レーザ切断の特長と注意点

POINT

CO2レーザを使用する

CO2レーザは、炭酸ガス(CO2)をレーザ媒質とするガスレーザで、波長10.6µmの赤外線レーザを発振します。ほぼすべての有機材料に高い吸収率を持っており、透明な樹脂でも透過せずに吸収されます。高エネルギーで樹脂を瞬時に蒸発させるため、スピーディーな加工が可能です。また、通常の刃のようにカットの方向性がなく、三次元形状や曲線の加工にも適しています。非接触加工のため、工具の摩耗もありません。樹脂を蒸発させるため、切粉のようなものは出ませんが、発生するガスの処理が必要となります。

レーザ切断の長所と考慮すべきポイント

レーザ切断の特長

カッター刃などの刃具を必要としないので、短期消耗品はありません。
また、樹脂を昇華させるため切削カス(切り粉)が発生せず、後処理が不要となります。
※ヒューム(溶けた樹脂の煙)が発生するので、ヒューム処理は必要です。

様々な加工形状に対応可能、かつレーザの動きを変えるだけで加工形状を変えることができるので汎用性が高い工法と言えます。
例えば自動車業界では、車種や仕様によって様々な形状の加工が要求され、それに合わせて加工ツールの段取り替えも必要となりますが、レーザであれば1台で対応可能です。試加工後の細かな形状調整もティーチング修正だけで対応可能となります。また、マイナーチェンジで穴形状が変更になった場合にもプログラム変更だけで対応可能なケースが多いといえます。

  1. 非接触加工
    ピアス(プレス打ち抜き)の様な刃物等の摩耗が無いため、管理が容易。
    メンテナンスの手間や費用を軽減。
  2. 切削カスが出ない
    エンドミル加工の様な切削カスが発生しないため、切削カスの処理が不要。
  3. 多品種対応
    プログラム変更により様々な加工軌跡に対応できるため、1台で多品種対応が可能。
  4. 高い汎用性
    新規ワークの加工や設変対応などの際も、受治具とプログラム変更(ロボットティーチング)で容易に対応可能。

レーザ切断の注意点

カットの際に樹脂を溶かす(昇華させる)ため、溶けた際に有害なガスを発生させるもの(塩化ビニールなど)を加工する際は注意が必要です。

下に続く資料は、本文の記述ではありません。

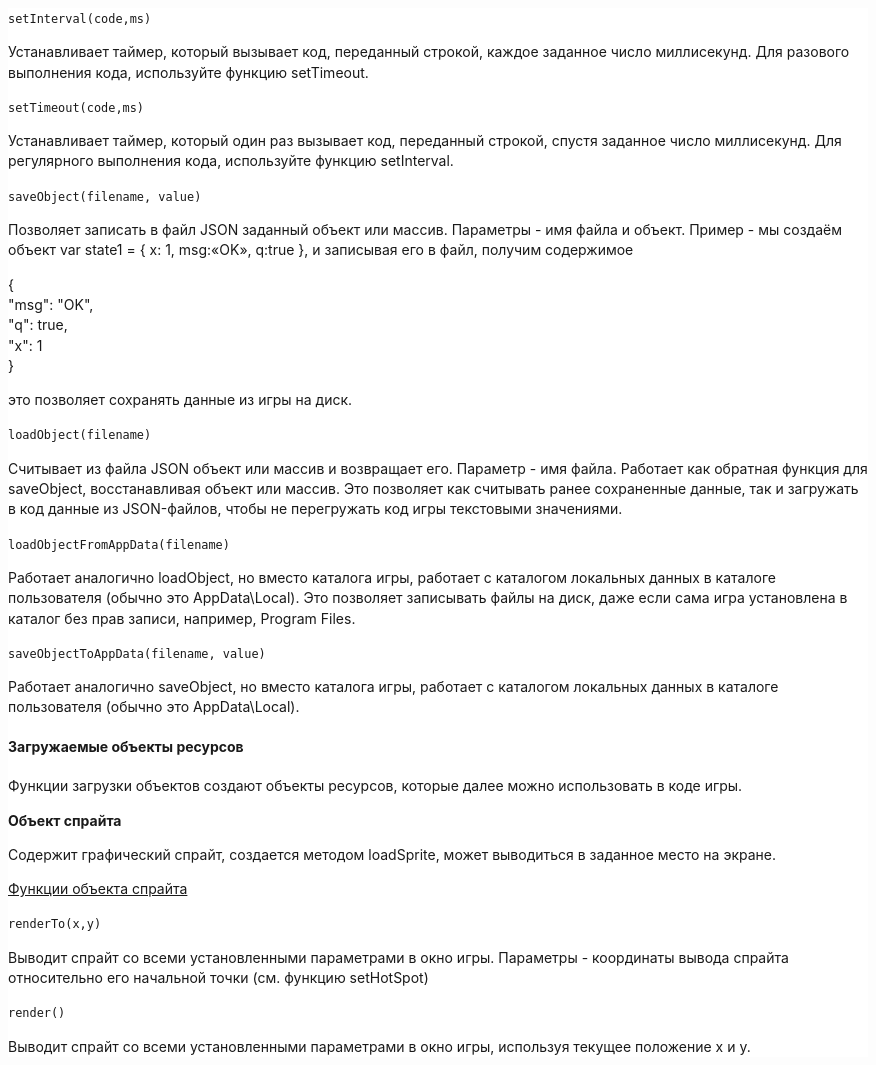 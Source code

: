 	setInterval(code,ms)

Устанавливает таймер, который вызывает код, переданный строкой, каждое заданное число миллисекунд. Для разового выполнения кода, используйте функцию setTimeout.

	setTimeout(code,ms)

Устанавливает таймер, который один раз вызывает код, переданный строкой, спустя заданное число миллисекунд. Для регулярного выполнения кода, используйте функцию setInterval.

	saveObject(filename, value)

Позволяет записать в файл JSON заданный объект или массив. Параметры - имя файла и объект. Пример - мы создаём объект var state1 = { x: 1, msg:«OK», q:true }, и записывая его в файл, получим содержимое 

{  
"msg": "OK",  
"q": true,  
"x": 1  
}

это позволяет сохранять данные из игры на диск.

	loadObject(filename)

Считывает из файла JSON объект или массив и возвращает его. Параметр - имя файла. Работает как обратная функция для saveObject, восстанавливая объект или массив. Это позволяет как считывать ранее сохраненные данные, так и загружать в код данные из JSON-файлов, чтобы не перегружать код игры текстовыми значениями.

	loadObjectFromAppData(filename)

Работает аналогично loadObject, но вместо каталога игры, работает с каталогом локальных данных в каталоге пользователя (обычно это AppData\Local). Это позволяет записывать файлы на диск, даже если сама игра установлена в каталог без прав записи, например, Program Files.

	saveObjectToAppData(filename, value)

Работает аналогично saveObject, но вместо каталога игры, работает с каталогом локальных данных в каталоге пользователя (обычно это AppData\Local). 

#### Загружаемые объекты ресурсов ####

Функции загрузки объектов создают объекты ресурсов, которые далее можно использовать в коде игры.

**Объект спрайта**

Содержит графический спрайт, создается методом loadSprite, может выводиться в заданное место на экране.

<u>Функции объекта спрайта</u>

	renderTo(x,y)

Выводит спрайт со всеми установленными параметрами в окно игры. Параметры - координаты вывода спрайта относительно его начальной точки (см. функцию setHotSpot)

	render()

Выводит спрайт со всеми установленными параметрами в окно игры, используя текущее положение x и y.

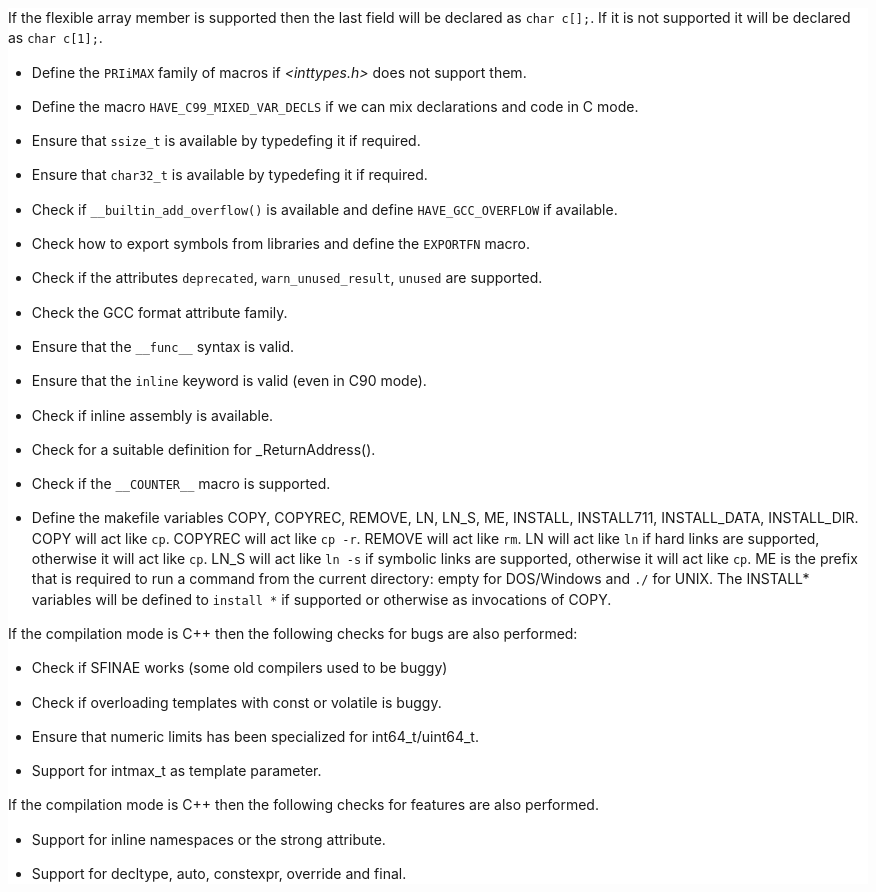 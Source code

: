   If the flexible array member is supported then the last field will be
  declared as `char c[];`. If it is not supported it will be declared as
  `char c[1];`.

- Define the `PRIiMAX` family of macros if *<inttypes.h>* does not support
  them.

- Define the macro `HAVE_C99_MIXED_VAR_DECLS` if we can mix declarations and
  code in C mode.

- Ensure that `ssize_t` is available by typedefing it if required.

- Ensure that `char32_t` is available by typedefing it if required.

- Check if `__builtin_add_overflow()` is available and define
  `HAVE_GCC_OVERFLOW` if available.

- Check how to export symbols from libraries and define the `EXPORTFN` macro.

- Check if the attributes `deprecated`, `warn_unused_result`, `unused` are
  supported.

- Check the GCC format attribute family.

- Ensure that the `__func__` syntax is valid.

- Ensure that the `inline` keyword is valid (even in C90 mode).

- Check if inline assembly is available.

- Check for a suitable definition for _ReturnAddress().

- Check if the `__COUNTER__` macro is supported.

- Define the makefile variables COPY, COPYREC, REMOVE, LN, LN_S, ME,
  INSTALL, INSTALL711, INSTALL_DATA, INSTALL_DIR. COPY will act like `cp`.
  COPYREC will act like `cp -r`. REMOVE will act like `rm`. LN will act like
  `ln` if hard links are supported, otherwise it will act like `cp`. LN_S
  will act like `ln -s` if symbolic links are supported, otherwise it will
  act like `cp`. ME is the prefix that is required to run a command from the
  current directory: empty for DOS/Windows and `./` for UNIX. The INSTALL*
  variables will be defined to `install *` if supported or otherwise as
  invocations of COPY.

If the compilation mode is C++ then the following checks for bugs are also
performed:

- Check if SFINAE works (some old compilers used to be buggy)

- Check if overloading templates with const or volatile is buggy.

- Ensure that numeric limits has been specialized for int64_t/uint64_t.

- Support for intmax_t as template parameter.

If the compilation mode is C++ then the following checks for features are
also performed.

- Support for inline namespaces or the strong attribute.

- Support for decltype, auto, constexpr, override and final.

フルカットした場合では、レーザはカット位置では止まらず貫通します。通常、カット位置に焦点を当てるため貫通したレーザは広がり、エネルギー密度は下がります。しかし、貫通した先の樹脂も、距離が近いと発熱して溶ける可能性があります。このような場合、中空の製品に対しては、遮光板も用いて熱影響を防止する方法もあります。